(Description of the task): Find every line in the records below that contains "Admin", and copy it.

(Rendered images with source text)
BEGIN

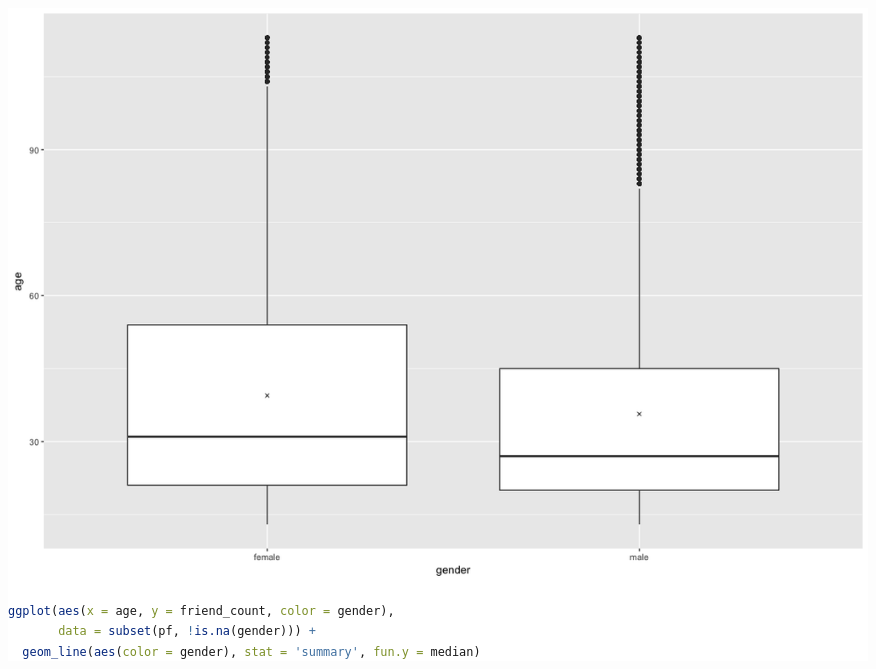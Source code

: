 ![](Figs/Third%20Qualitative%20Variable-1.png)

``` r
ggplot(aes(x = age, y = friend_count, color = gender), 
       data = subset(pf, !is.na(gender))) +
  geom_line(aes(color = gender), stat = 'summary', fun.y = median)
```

END
BEGIN

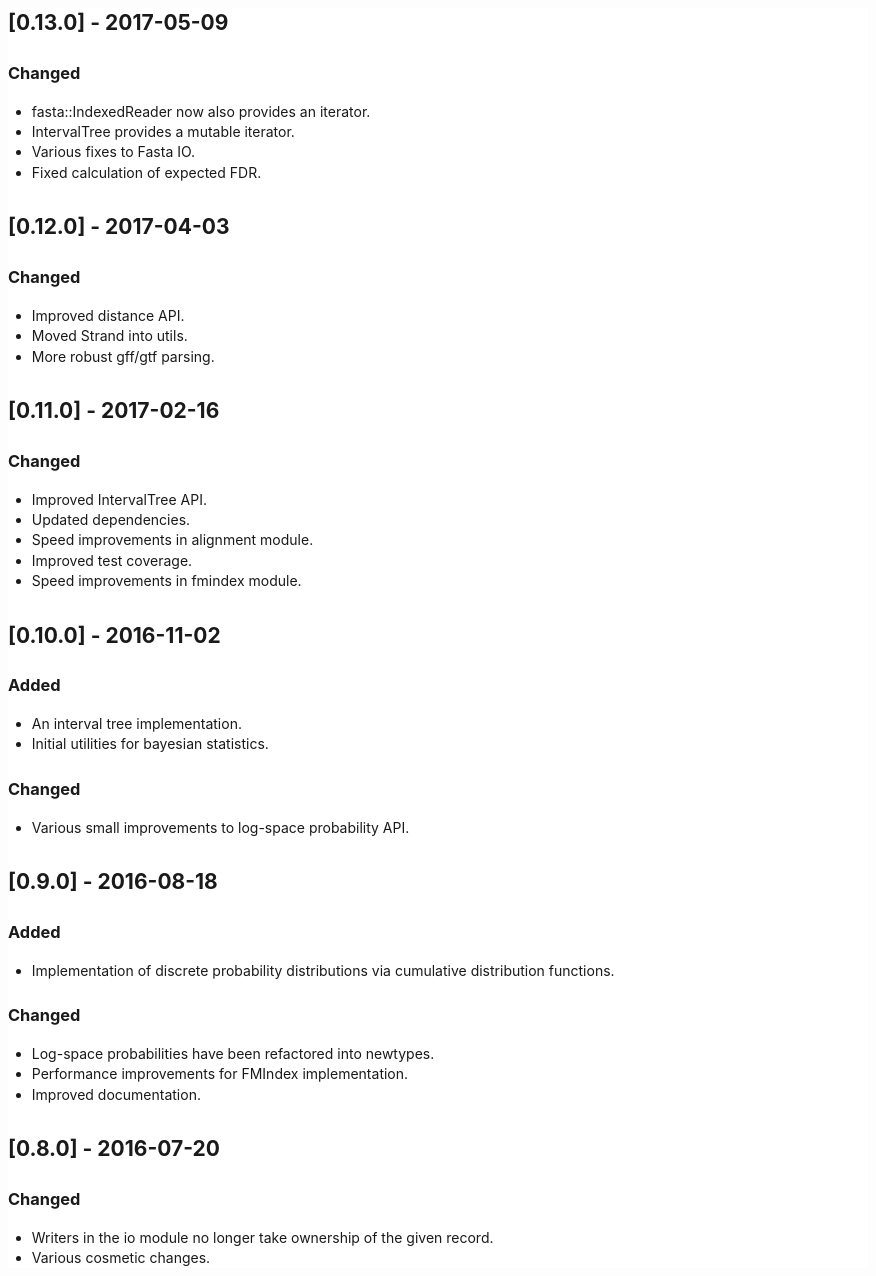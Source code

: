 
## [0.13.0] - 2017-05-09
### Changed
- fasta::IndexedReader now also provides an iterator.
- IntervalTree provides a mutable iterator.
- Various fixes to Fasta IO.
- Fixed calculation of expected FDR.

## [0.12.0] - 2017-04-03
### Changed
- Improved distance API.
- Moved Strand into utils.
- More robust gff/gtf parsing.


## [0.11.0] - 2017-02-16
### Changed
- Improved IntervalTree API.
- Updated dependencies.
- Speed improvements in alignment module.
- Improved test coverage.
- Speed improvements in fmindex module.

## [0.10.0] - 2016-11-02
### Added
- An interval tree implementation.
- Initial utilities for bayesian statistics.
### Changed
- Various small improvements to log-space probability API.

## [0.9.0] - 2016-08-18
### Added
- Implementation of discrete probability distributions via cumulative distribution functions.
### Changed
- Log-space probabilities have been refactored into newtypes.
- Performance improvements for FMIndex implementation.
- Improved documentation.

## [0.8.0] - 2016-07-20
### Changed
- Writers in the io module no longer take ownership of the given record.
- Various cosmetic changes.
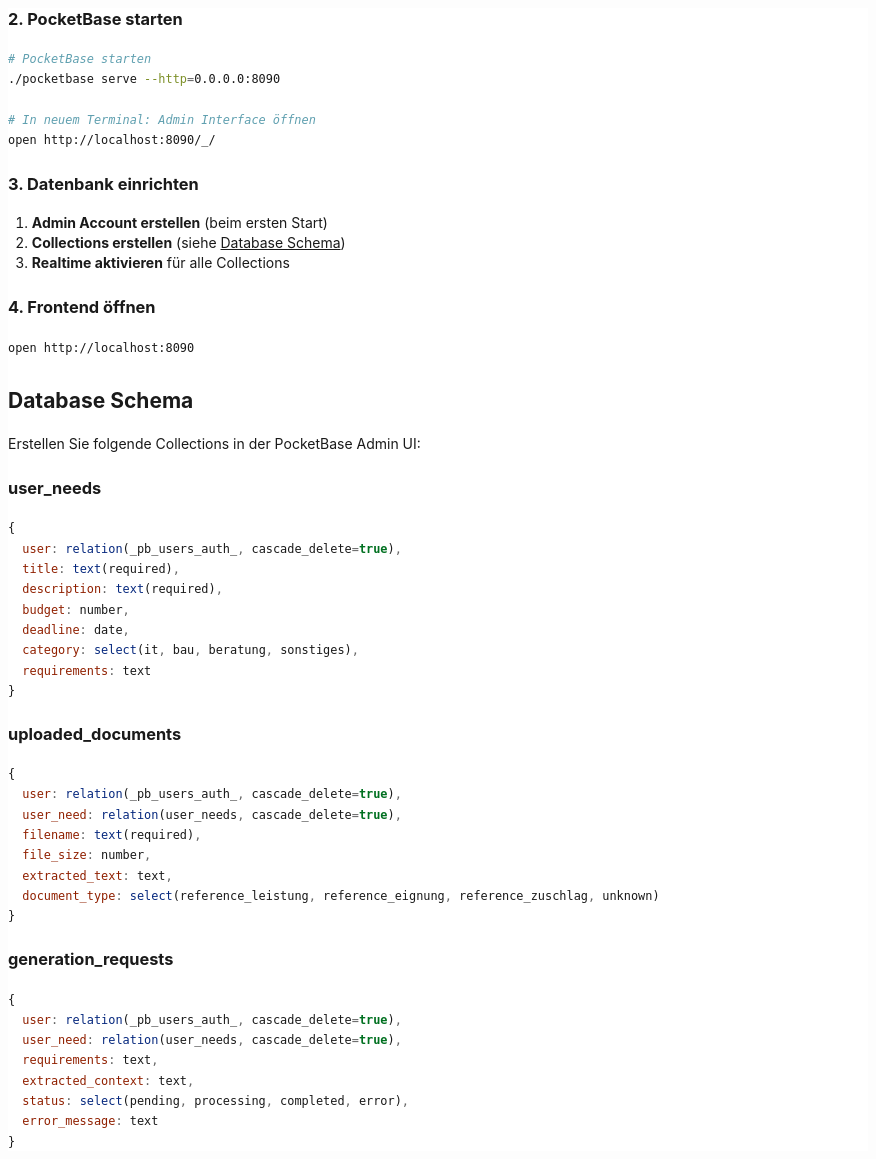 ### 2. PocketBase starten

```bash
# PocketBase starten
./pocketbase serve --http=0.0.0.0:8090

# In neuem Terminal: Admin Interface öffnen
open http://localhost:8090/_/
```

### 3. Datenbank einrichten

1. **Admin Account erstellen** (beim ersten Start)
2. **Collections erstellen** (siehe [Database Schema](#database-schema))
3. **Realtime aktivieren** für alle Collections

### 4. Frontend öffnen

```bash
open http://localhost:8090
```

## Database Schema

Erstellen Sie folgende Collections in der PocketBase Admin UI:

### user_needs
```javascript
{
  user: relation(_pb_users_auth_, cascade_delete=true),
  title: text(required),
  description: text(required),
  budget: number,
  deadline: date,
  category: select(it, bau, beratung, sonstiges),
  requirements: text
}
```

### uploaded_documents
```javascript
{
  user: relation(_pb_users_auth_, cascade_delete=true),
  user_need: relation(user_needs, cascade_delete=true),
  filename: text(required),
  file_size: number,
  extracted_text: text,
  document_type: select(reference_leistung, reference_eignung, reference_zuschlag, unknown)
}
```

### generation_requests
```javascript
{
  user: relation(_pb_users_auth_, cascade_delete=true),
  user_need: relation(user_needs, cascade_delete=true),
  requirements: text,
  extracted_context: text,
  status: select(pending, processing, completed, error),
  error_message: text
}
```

END
BEGIN

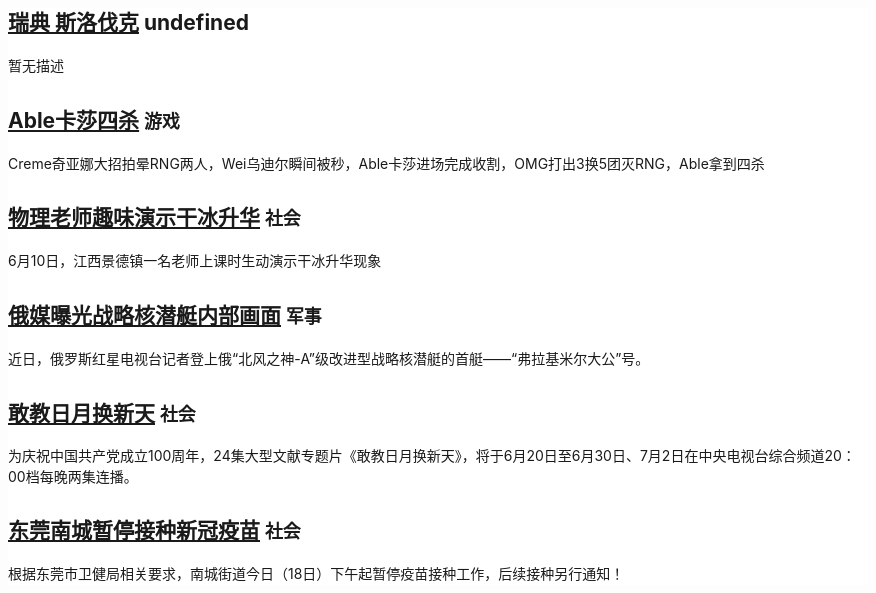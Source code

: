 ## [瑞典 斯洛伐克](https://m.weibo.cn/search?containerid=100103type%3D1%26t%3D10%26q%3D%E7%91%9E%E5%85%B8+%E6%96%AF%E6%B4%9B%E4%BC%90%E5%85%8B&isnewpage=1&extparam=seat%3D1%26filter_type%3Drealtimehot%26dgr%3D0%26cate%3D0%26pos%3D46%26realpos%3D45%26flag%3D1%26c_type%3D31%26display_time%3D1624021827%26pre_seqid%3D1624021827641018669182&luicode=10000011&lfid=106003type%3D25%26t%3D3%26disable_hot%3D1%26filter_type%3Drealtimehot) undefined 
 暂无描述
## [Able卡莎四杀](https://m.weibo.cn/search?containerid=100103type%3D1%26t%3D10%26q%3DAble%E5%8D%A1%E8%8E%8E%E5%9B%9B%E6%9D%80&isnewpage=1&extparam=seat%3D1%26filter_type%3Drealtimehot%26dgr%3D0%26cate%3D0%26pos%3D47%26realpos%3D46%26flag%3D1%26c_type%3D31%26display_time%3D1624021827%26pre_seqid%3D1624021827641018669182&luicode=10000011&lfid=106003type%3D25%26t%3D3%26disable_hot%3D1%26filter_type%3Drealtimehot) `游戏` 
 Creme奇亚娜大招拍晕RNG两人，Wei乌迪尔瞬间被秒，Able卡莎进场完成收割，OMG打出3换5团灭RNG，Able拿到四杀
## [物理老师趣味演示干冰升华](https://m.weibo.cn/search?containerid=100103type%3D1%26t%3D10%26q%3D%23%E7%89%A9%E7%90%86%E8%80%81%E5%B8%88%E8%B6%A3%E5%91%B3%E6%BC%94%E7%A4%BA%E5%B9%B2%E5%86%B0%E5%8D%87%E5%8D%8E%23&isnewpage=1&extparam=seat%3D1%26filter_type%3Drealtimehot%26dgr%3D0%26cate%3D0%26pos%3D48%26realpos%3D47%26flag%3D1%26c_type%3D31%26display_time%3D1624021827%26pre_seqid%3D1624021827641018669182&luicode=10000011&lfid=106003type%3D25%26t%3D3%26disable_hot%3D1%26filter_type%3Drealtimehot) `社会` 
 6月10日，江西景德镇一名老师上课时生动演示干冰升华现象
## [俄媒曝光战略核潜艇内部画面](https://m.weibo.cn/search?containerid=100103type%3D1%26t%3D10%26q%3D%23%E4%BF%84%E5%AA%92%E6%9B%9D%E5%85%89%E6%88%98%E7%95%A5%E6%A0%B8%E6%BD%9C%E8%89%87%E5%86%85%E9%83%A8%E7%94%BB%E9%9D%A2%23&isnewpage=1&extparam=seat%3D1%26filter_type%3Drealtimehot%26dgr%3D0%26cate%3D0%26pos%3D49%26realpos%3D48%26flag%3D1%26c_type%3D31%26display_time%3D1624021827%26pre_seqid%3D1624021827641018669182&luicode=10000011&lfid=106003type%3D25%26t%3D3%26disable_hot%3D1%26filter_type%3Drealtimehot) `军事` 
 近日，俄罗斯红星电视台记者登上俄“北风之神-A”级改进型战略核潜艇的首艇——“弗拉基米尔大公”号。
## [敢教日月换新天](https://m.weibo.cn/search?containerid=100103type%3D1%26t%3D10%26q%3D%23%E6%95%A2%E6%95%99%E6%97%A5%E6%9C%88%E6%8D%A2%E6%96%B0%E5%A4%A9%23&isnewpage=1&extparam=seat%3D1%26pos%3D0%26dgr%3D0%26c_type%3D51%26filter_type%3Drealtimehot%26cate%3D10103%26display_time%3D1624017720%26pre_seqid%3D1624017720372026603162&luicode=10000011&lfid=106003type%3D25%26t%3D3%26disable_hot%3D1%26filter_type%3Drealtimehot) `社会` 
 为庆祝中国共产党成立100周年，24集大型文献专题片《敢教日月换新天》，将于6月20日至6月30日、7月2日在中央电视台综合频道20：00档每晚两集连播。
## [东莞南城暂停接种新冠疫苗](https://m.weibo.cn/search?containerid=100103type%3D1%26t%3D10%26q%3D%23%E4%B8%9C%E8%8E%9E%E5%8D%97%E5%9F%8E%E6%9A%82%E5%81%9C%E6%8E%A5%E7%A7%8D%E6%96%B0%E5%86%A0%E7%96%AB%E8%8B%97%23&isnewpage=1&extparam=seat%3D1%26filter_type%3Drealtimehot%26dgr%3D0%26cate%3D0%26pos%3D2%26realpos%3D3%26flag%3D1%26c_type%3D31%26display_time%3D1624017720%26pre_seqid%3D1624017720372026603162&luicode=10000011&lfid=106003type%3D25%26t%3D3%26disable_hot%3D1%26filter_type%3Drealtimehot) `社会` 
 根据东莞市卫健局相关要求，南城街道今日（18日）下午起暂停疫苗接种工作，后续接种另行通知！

END

(Answer box):
# In neuem Terminal: Admin Interface öffnen
1. **Admin Account erstellen** (beim ersten Start)
Erstellen Sie folgende Collections in der PocketBase Admin UI:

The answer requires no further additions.